[Opening Listed entries section]

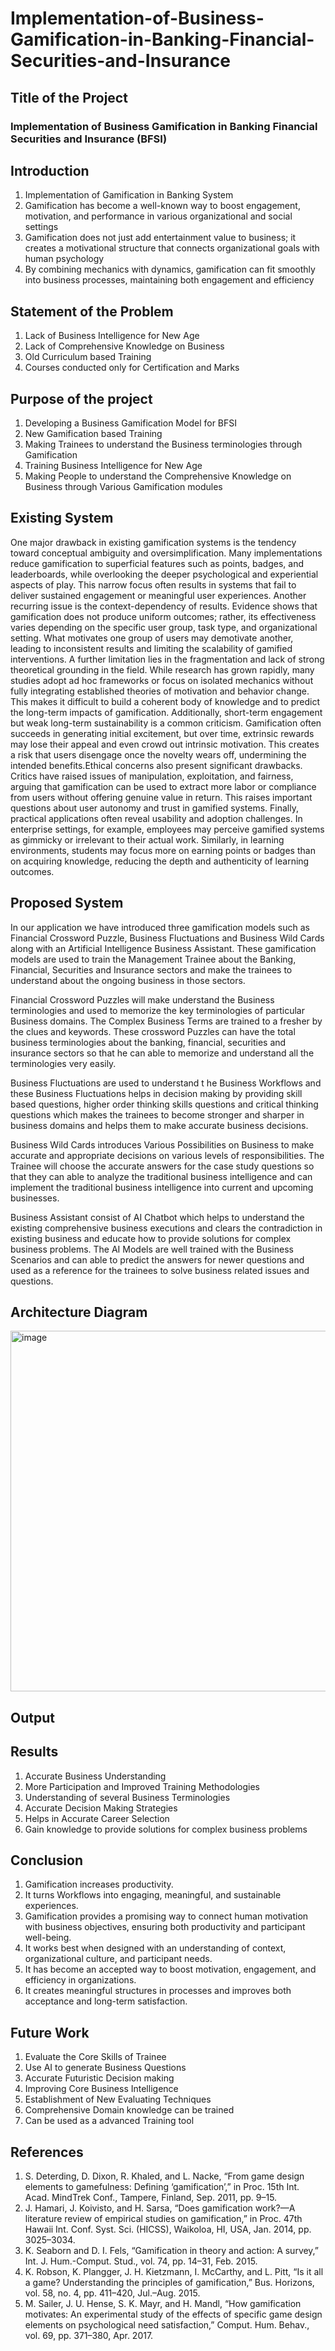 # Implementation-of-Business-Gamification-in-Banking-Financial-Securities-and-Insurance

## Title of the Project

### Implementation of Business Gamification in Banking Financial Securities and Insurance (BFSI)

## Introduction

1. Implementation of Gamification in Banking System
2. Gamification has become a well-known way to boost engagement, motivation, and performance in various organizational and social settings
3. Gamification does not just add entertainment value to business; it creates a motivational structure that connects organizational goals with human psychology
4. By combining mechanics with dynamics, gamification can fit smoothly into business processes, maintaining both engagement and efficiency

## Statement of the Problem

1. Lack of Business Intelligence for New Age
2. Lack of Comprehensive Knowledge on Business
3. Old Curriculum based Training
4. Courses conducted only for Certification and Marks

## Purpose of the project

1. Developing a Business Gamification Model for BFSI
2. New Gamification based Training
3. Making Trainees to understand the Business terminologies through Gamification
4. Training Business Intelligence for New Age
5. Making People to understand the Comprehensive Knowledge on Business through Various Gamification modules

## Existing System

One major drawback in existing gamification systems is the tendency toward conceptual ambiguity and oversimplification. Many implementations reduce gamification to superficial features such as points, badges, and leaderboards, while overlooking the deeper psychological and experiential aspects of play. This narrow focus often results in systems that fail to deliver sustained engagement or meaningful user experiences.
Another recurring issue is the context-dependency of results. Evidence shows that gamification does not produce uniform outcomes; rather, its effectiveness varies depending on the specific user group, task type, and organizational setting. What motivates one group of users may demotivate another, leading to inconsistent results and limiting the scalability of gamified interventions. A further limitation lies in the fragmentation and lack of strong theoretical grounding in the field. While research has grown rapidly, many studies adopt ad hoc frameworks or focus on isolated mechanics without fully integrating established theories of motivation and behavior change. This makes it difficult to build a coherent body of knowledge and to predict the long-term impacts of gamification. Additionally, short-term engagement but weak long-term sustainability is a common criticism. Gamification often succeeds in generating initial excitement, but over time, extrinsic rewards may lose their appeal and even crowd out intrinsic motivation. This creates a risk that users disengage once the novelty wears off, undermining the intended benefits.Ethical concerns also present significant drawbacks. Critics have raised issues of manipulation, exploitation, and fairness, arguing that gamification can be used to extract more labor or compliance from users without offering genuine value in return. This raises important questions about user autonomy and trust in gamified systems. Finally, practical applications often reveal usability and adoption challenges. In enterprise settings, for example, employees may perceive gamified systems as gimmicky or irrelevant to their actual work. Similarly, in learning environments, students may focus more on earning points or badges than on acquiring knowledge, reducing the depth and authenticity of learning outcomes.

## Proposed System

In our application we have introduced three gamification models such as Financial Crossword Puzzle, Business Fluctuations and Business Wild Cards along with an Artificial Intelligence Business Assistant. These gamification models are used to train the Management Trainee about the Banking, Financial, Securities and Insurance sectors and make the trainees to understand about the ongoing business in those sectors.

Financial Crossword Puzzles will make understand the Business terminologies and used to  memorize the key terminologies of  particular Business domains. The Complex Business Terms are trained to a fresher by the clues and keywords. These crossword Puzzles can have the total business terminologies about the banking, financial, securities and insurance sectors so that he can able to memorize and understand all the terminologies very easily.

Business Fluctuations are used to understand t he Business Workflows and these Business Fluctuations helps in decision making by providing skill based questions, higher order thinking skills questions and critical thinking questions which makes the trainees to become stronger and sharper in business domains and helps them to make accurate business decisions.

Business Wild Cards introduces Various Possibilities on Business to make accurate and appropriate decisions on various levels of responsibilities. The Trainee will choose the accurate answers for the case study questions so that they can able to analyze the traditional business intelligence and can implement the traditional business intelligence into current and upcoming businesses.

Business Assistant consist of AI Chatbot which helps to understand the existing comprehensive business executions and clears the contradiction in existing business and educate how to provide solutions for complex business problems. The AI Models are well trained with the Business Scenarios and can able to predict the answers for newer questions and used as a reference for the trainees to solve business related issues and questions.

## Architecture Diagram

<img width="802" height="577" alt="image" src="https://github.com/user-attachments/assets/4babb698-214b-43f2-815f-5b186670d745" />

## Output

## Results

1. Accurate Business Understanding
2. More Participation and Improved Training Methodologies
3. Understanding of several Business Terminologies
4. Accurate Decision Making Strategies
5. Helps in Accurate Career Selection 
6. Gain knowledge to provide solutions for complex business problems

## Conclusion

1. Gamification increases productivity.
2. It turns Workflows into engaging, meaningful, and sustainable experiences.
3. Gamification provides a promising way to connect human motivation with business objectives, ensuring both productivity and participant well-being.
4. It works best when designed with an understanding of context, organizational culture, and participant needs.
5. It has become an accepted way to boost motivation, engagement, and efficiency in organizations.
6. It creates meaningful structures in processes and improves both acceptance and long-term satisfaction.

## Future Work

1. Evaluate the Core Skills of Trainee
2. Use AI to generate Business Questions
3. Accurate Futuristic Decision making
4. Improving Core Business Intelligence
5. Establishment of New Evaluating Techniques
6. Comprehensive Domain knowledge can be trained
7. Can be used as a advanced Training tool

## References

1. S. Deterding, D. Dixon, R. Khaled, and L. Nacke, “From game design elements to gamefulness: Defining ‘gamification’,” in Proc. 15th Int. Acad. MindTrek Conf., Tampere, Finland, Sep. 2011, pp. 9–15.
2. J. Hamari, J. Koivisto, and H. Sarsa, “Does gamification work?—A literature review of empirical studies on gamification,” in Proc. 47th Hawaii Int. Conf. Syst. Sci. (HICSS), Waikoloa, HI, USA, Jan. 2014, pp. 3025–3034.
3. K. Seaborn and D. I. Fels, “Gamification in theory and action: A survey,” Int. J. Hum.-Comput. Stud., vol. 74, pp. 14–31, Feb. 2015.
4. K. Robson, K. Plangger, J. H. Kietzmann, I. McCarthy, and L. Pitt, “Is it all a game? Understanding the principles of gamification,” Bus. Horizons, vol. 58, no. 4, pp. 411–420, Jul.–Aug. 2015.
5. M. Sailer, J. U. Hense, S. K. Mayr, and H. Mandl, “How gamification motivates: An experimental study of the effects of specific game design elements on psychological need satisfaction,” Comput. Hum. Behav., vol. 69, pp. 371–380, Apr. 2017.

[Closing Listed entries section]

**Exercise requirements**
Starting at the line that contains "6. Gain knowledge" and ending at the last line of the data, repeat each line exactly; include nothing else.

**Exercise response**
6. Gain knowledge to provide solutions for complex business problems

## Conclusion

1. Gamification increases productivity.
2. It turns Workflows into engaging, meaningful, and sustainable experiences.
3. Gamification provides a promising way to connect human motivation with business objectives, ensuring both productivity and participant well-being.
4. It works best when designed with an understanding of context, organizational culture, and participant needs.
5. It has become an accepted way to boost motivation, engagement, and efficiency in organizations.
6. It creates meaningful structures in processes and improves both acceptance and long-term satisfaction.

## Future Work

1. Evaluate the Core Skills of Trainee
2. Use AI to generate Business Questions
3. Accurate Futuristic Decision making
4. Improving Core Business Intelligence
5. Establishment of New Evaluating Techniques
6. Comprehensive Domain knowledge can be trained
7. Can be used as a advanced Training tool

## References

1. S. Deterding, D. Dixon, R. Khaled, and L. Nacke, “From game design elements to gamefulness: Defining ‘gamification’,” in Proc. 15th Int. Acad. MindTrek Conf., Tampere, Finland, Sep. 2011, pp. 9–15.
2. J. Hamari, J. Koivisto, and H. Sarsa, “Does gamification work?—A literature review of empirical studies on gamification,” in Proc. 47th Hawaii Int. Conf. Syst. Sci. (HICSS), Waikoloa, HI, USA, Jan. 2014, pp. 3025–3034.
3. K. Seaborn and D. I. Fels, “Gamification in theory and action: A survey,” Int. J. Hum.-Comput. Stud., vol. 74, pp. 14–31, Feb. 2015.
4. K. Robson, K. Plangger, J. H. Kietzmann, I. McCarthy, and L. Pitt, “Is it all a game? Understanding the principles of gamification,” Bus. Horizons, vol. 58, no. 4, pp. 411–420, Jul.–Aug. 2015.
5. M. Sailer, J. U. Hense, S. K. Mayr, and H. Mandl, “How gamification motivates: An experimental study of the effects of specific game design elements on psychological need satisfaction,” Comput. Hum. Behav., vol. 69, pp. 371–380, Apr. 2017.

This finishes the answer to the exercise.